Introduction to time series modeling
Since the basic rules of a general ML-based model are that the observations should be independent of each other; therefore, the ML models can’t be applied directly to these datasets. This is where time series modeling (aka forecasting) comes into the picture.
Time series modeling or forecasting is used to predict events through a sequence of time. It predicts future events by analyzing the trends of the past, on the assumption that future trends will hold similar to historical trends. Therefore, the application of time series modeling is almost everywhere in the real world, such as forecasting company sales/revenue, predicting stock prices, weather forecasts, etc.
Let’s look at some common approaches or modeling techniques used to forecast time series data.
- Moving averages (MA): This is the simplest way to forecast any time series data. As the name suggests, we use moving averages as the forecast value. For example, the sales of the next day would be roughly the average of the last three days.
- EWMA/Exponential Smoothening: Exponentially weighted moving average or Exponential Smoothening is similar to the concept of the Moving average, except that it gives more weight to the most recent observations.
- ARIMA stands for Autoregressive Integrated Moving Average. This is the first step towards supervised modeling (training model on the historical data to learn patterns). We will deep-dive more into this in the following section.
- Statistical models (such as TBATS, TSLM, ETS, etc.) have been in focus for many years and are still actively used in research.
- Prophet is an open-source Python (and R) library developed by Facebook to forecast time series data
- LSTM (Long Short-Term Memory) was the major breakthrough when Deep learning picked up the pace. It is a type of RNN (recurrent neural network) that learn the order dependence between items in a sequence.
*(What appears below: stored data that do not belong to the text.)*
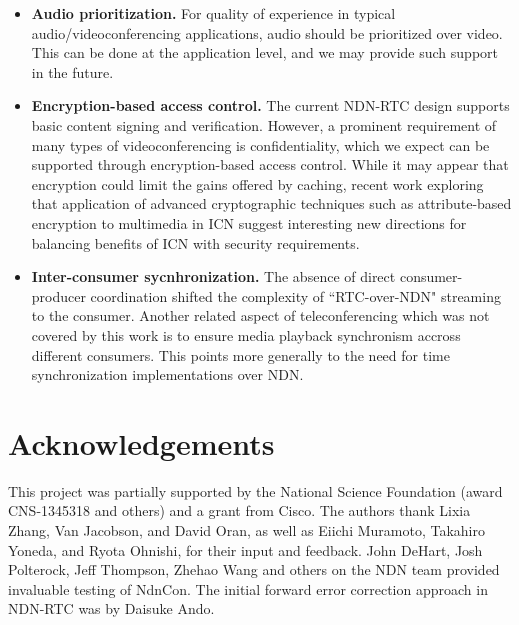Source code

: \documentclass{icn/sig-alternate-2013} %
\newcommand{\ndnrtcName}{NDN-RTC} %
\newcommand{\ndnconName}{NdnCon}
\begin{document}
\begin{itemize}[label={}]
\item \textbf{Audio prioritization.}  For quality of experience in typical audio/videoconferencing applications, audio should be prioritized over video.  This can be done at the application level, and we may provide such support in the future. %

\item \textbf{Encryption-based access control.} The current \ndnrtcName{} design supports basic content signing and verification. However, a prominent requirement of many types of videoconferencing is confidentiality, which we expect can be supported through encryption-based access control.  While it may appear that encryption could limit the gains offered by caching, recent work exploring that application of advanced cryptographic techniques such as attribute-based encryption to multimedia in ICN \cite{papanis2014use} suggest interesting new directions for balancing benefits of ICN with security requirements. 

\item \textbf{Inter-consumer sycnhronization.} The absence of direct consumer-producer coordination shifted the complexity of ``RTC-over-NDN" streaming to the consumer. Another related aspect of teleconferencing which was not covered by this work is to ensure media playback synchronism accross different consumers.   This points more generally to the need for time synchronization implementations over NDN. 

\end{itemize}

\section{Acknowledgements}
\label{sec:Acknowledgements}
This project was partially supported by the National Science Foundation (award CNS-1345318 and others) and a grant from Cisco. The authors thank Lixia Zhang, Van Jacobson, and David Oran, as well as Eiichi Muramoto, Takahiro Yoneda, and Ryota Ohnishi, for their input and feedback. John DeHart, Josh Polterock, Jeff Thompson, Zhehao Wang and others on the NDN team provided invaluable testing of \ndnconName{}.  The initial forward error correction approach in \ndnrtcName{} was by Daisuke Ando. 


{\small

}
\end{document}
In this article, we will deep-dive into time series modeling using ARIMA.
Introduction to ARIMA
ARIMA (AutoRegressive Integrated Moving Average) is the most common and widely used time series modeling technique.
Let’s break down these individual terms:
- AR (Auto Regressive): This means that the model uses the dependent relationship between an observation and some predefined number of lagged observations (also known as “time lag”)
- I (Integrated) means that the model subtracts an observation from observation at the previous time step in order to make the time-series stationary, i.e., constant mean and standard deviation.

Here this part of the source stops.